By | September 16, 2008


It’s been a little while since I’ve blogged, so here’s a more or less random collection of snippets for you to enjoy/delete at leisure.

Quest acquires Netpro

Wow, this one took me by surprise, especially as I have been contracting to Quest on and off for the past 10 months.  Two of the biggest names in the Active Directory management space are now one.  It’s going to take quite a while for competitors to breach the gap.

Microsoft acquires Deano

I just learned from Joe Richard’s blog that Dean Wells has taken a position at Microsoft within the Directory Services product team in Redmond.  I’ve known Dean for the past six years or so and he is one of the most knowledgeable AD people around.  He’s forgotten more about AD than most of us know.  I’m sure he’ll be a huge asset to the DS team.  Good luck Deano!

Handy CSV import script

I came across a good vbscript for modifying AD attribute values using a CSV input file.  There are a number of methods and scripts around that can work with CSV input files, but the cool thing about this script is that can easily be modified to accommodate different attributes.  Check it out here.  I’m thinking of putting together a Powershell version of the same thing.

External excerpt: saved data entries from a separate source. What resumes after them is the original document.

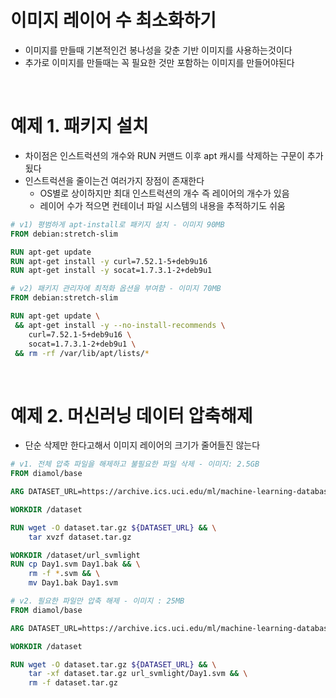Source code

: # 이미지 레이어 수 최소화하기

- 이미지를 만들때 기본적인건 봉나성을 갖춘 기반 이미지를 사용하는것이다
- 추가로 이미지를 만들때는 꼭 필요한 것만 포함하는 이미지를 만들어야된다

<br>

# 예제 1. 패키지 설치

- 차이점은 인스트럭션의 개수와 RUN 커맨드 이후 apt 캐시를 삭제하는 구문이 추가됬다
- 인스트럭션을 줄이는건 여러가지 장점이 존재한다
  - OS별로 상이하지만 최대 인스트럭션의 개수 즉 레이어의 개수가 있음
  - 레이어 수가 적으면 컨테이너 파일 시스템의 내용을 추적하기도 쉬움

```Dockerfile
# v1) 평범하게 apt-install로 패키지 설치 - 이미지 90MB
FROM debian:stretch-slim

RUN apt-get update
RUN apt-get install -y curl=7.52.1-5+deb9u16
RUN apt-get install -y socat=1.7.3.1-2+deb9u1

# v2) 패키지 관리자에 최적화 옵션을 부여함 - 이미지 70MB
FROM debian:stretch-slim

RUN apt-get update \
 && apt-get install -y --no-install-recommends \
    curl=7.52.1-5+deb9u16 \
    socat=1.7.3.1-2+deb9u1 \
 && rm -rf /var/lib/apt/lists/*
```

<br>

# 예제 2. 머신러닝 데이터 압축해제

- 단순 삭제만 한다고해서 이미지 레이어의 크기가 줄어들진 않는다

```Dockerfile
# v1. 전체 압축 파일을 해제하고 불필요한 파일 삭제 - 이미지: 2.5GB
FROM diamol/base

ARG DATASET_URL=https://archive.ics.uci.edu/ml/machine-learning-databases/url/url_svmlight.tar.gz

WORKDIR /dataset

RUN wget -O dataset.tar.gz ${DATASET_URL} && \
    tar xvzf dataset.tar.gz

WORKDIR /dataset/url_svmlight
RUN cp Day1.svm Day1.bak && \
    rm -f *.svm && \
    mv Day1.bak Day1.svm

# v2. 필요한 파일만 압축 해제 - 이미지 : 25MB
FROM diamol/base

ARG DATASET_URL=https://archive.ics.uci.edu/ml/machine-learning-databases/url/url_svmlight.tar.gz

WORKDIR /dataset

RUN wget -O dataset.tar.gz ${DATASET_URL} && \
    tar -xf dataset.tar.gz url_svmlight/Day1.svm && \
    rm -f dataset.tar.gz
```

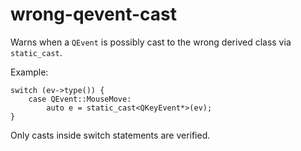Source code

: # wrong-qevent-cast

Warns when a `QEvent` is possibly cast to the wrong derived class via `static_cast`.

Example:
```
switch (ev->type()) {
    case QEvent::MouseMove:
        auto e = static_cast<QKeyEvent*>(ev);
}
```
Only casts inside switch statements are verified.
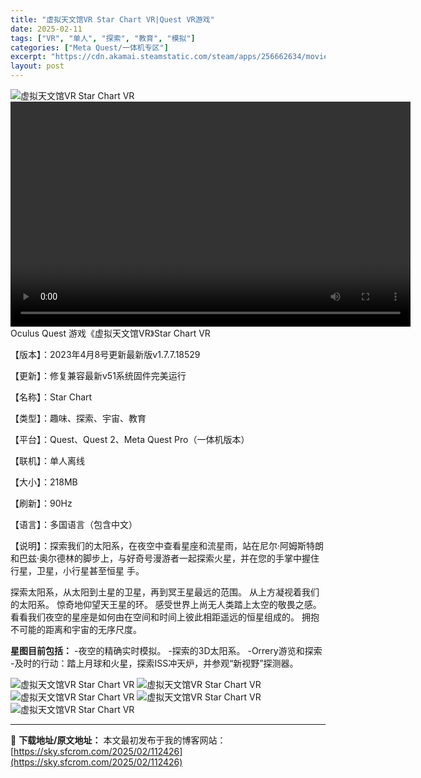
 ```yaml
---
title: "虚拟天文馆VR Star Chart VR|Quest VR游戏"
date: 2025-02-11
tags: ["VR", "单人", "探索", "教育", "模拟"]
categories: ["Meta Quest/一体机专区"]
excerpt: "https://cdn.akamai.steamstatic.com/steam/apps/256662634/movie_max.webm Oculus Quest 游戏《虚拟天文馆VR》Star Chart VR 【版本】：2023年4月8号更新最新版v1.7.7.18529 【更新】：修复兼容&hellip;"
layout: post
---
```


<img title="OIP-C.webp" src="https://sky.sfcrom.com/wp-content/uploads/2025/02/20250211_67ab1838d22ae.webp" alt="虚拟天文馆VR Star Chart VR" />
<div style="width: 640px;"><video preload="metadata" controls="controls" width="640" height="360"><source type="video/webm" src="https://cdn.akamai.steamstatic.com/steam/apps/256662634/movie_max.webm?_=1" />https://cdn.akamai.steamstatic.com/steam/apps/256662634/movie_max.webm</video></div>
Oculus Quest 游戏《虚拟天文馆VR》Star Chart VR

【版本】：2023年4月8号更新最新版v1.7.7.18529

【更新】：修复兼容最新v51系统固件完美运行

【名称】：Star Chart

【类型】：趣味、探索、宇宙、教育

【平台】：Quest、Quest 2、Meta Quest Pro（一体机版本）

【联机】：单人离线

【大小】：218MB

【刷新】：90Hz

【语言】：多国语言（包含中文）

【说明】：探索我们的太阳系，在夜空中查看星座和流星雨，站在尼尔·阿姆斯特朗和巴兹·奥尔德林的脚步上，与好奇号漫游者一起探索火星，并在您的手掌中握住行星，卫星，小行星甚至恒星 手。

探索太阳系，从太阳到土星的卫星，再到冥王星最远的范围。 从上方凝视着我们的太阳系。 惊奇地仰望天王星的环。 感受世界上尚无人类踏上太空的敬畏之感。 看看我们夜空的星座是如何由在空间和时间上彼此相距遥远的恒星组成的。 拥抱不可能的距离和宇宙的无序尺度。

<strong>星图目前包括：</strong>
-夜空的精确实时模拟。
-探索的3D太阳系。
-Orrery游览和探索
-及时的行动：踏上月球和火星，探索ISS冲天炉，并参观“新视野”探测器。

<img title="QQ截图20230408090521-800x450.webp" src="https://sky.sfcrom.com/wp-content/uploads/2025/02/20250211_67ab1839a4682.webp" alt="虚拟天文馆VR Star Chart VR" />
<img title="QQ截图20230408090526-800x450.webp" src="https://sky.sfcrom.com/wp-content/uploads/2025/02/20250211_67ab183a737ba.webp" alt="虚拟天文馆VR Star Chart VR" />
<img title="QQ截图20230408090532-800x451.webp" src="https://sky.sfcrom.com/wp-content/uploads/2025/02/20250211_67ab183b6e8ad.webp" alt="虚拟天文馆VR Star Chart VR" />
<img title="QQ截图20230408090546-800x447.webp" src="https://sky.sfcrom.com/wp-content/uploads/2025/02/20250211_67ab183c30c10.webp" alt="虚拟天文馆VR Star Chart VR" />
<img title="QQ截图20230408090601-800x441.webp" src="https://sky.sfcrom.com/wp-content/uploads/2025/02/20250211_67ab183d2ec11.webp" alt="虚拟天文馆VR Star Chart VR" />

---
📖 **下载地址/原文地址：** 本文最初发布于我的博客网站：[https://sky.sfcrom.com/2025/02/112426](https://sky.sfcrom.com/2025/02/112426)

Good anecdote from Don Hacherl

A while back I blogged about one of the new features of AD in Windows Server 2008: protection from accidental deletion.  If you were looking for a good supporting anecdote to hasten the deployment of this feature in your environment, look no further than this nugget from one of the Godfathers of AD, Don Hacherl, posted on the mailing list at ActiveDir.org:

From: ActiveDir-owner@mail.activedir.org [mailto:ActiveDir-owner@mail.activedir.org] On Behalf Of Don Hacherl
Sent: Sunday, 7 September 2008 4:52 p.m.
To: ActiveDir@mail.activedir.org
Subject: RE: [ActiveDir] Delegating Start/Stop Service on DCs

Years ago I worked with a “domain admin qualified” person at Microsoft who fat fingered the admin UI and deleted a container instead of the object he was intending.  The container was named “North America”, and that was the night we wrote our first authoritative restore tool.  (Later he said “I wondered why it was taking so long to finish.”)

A tightly constrained proxy program can be more reliable and less dangerous than a distracted human administrator.



My sessions at Auckland and Sydney completed without mishap and my demos (bizarrely) worked without one single blue-screen 🙂  The feedback was positive and I was happy with the eval scores.  Looking at the video of my session, I realise that I need to slow down a little, engage the audience more and stop saying “um” so much.  Talking in front of a large audience is nerve-wracking and I wasn’t even aware I was doing it.

Tech-Ed in Sydney was also a good opportunity to catch up with fellow DS MVP Gil Kirkpatrick and my ex-colleagues from Gen-i, Craig Pringle and James Brombergs.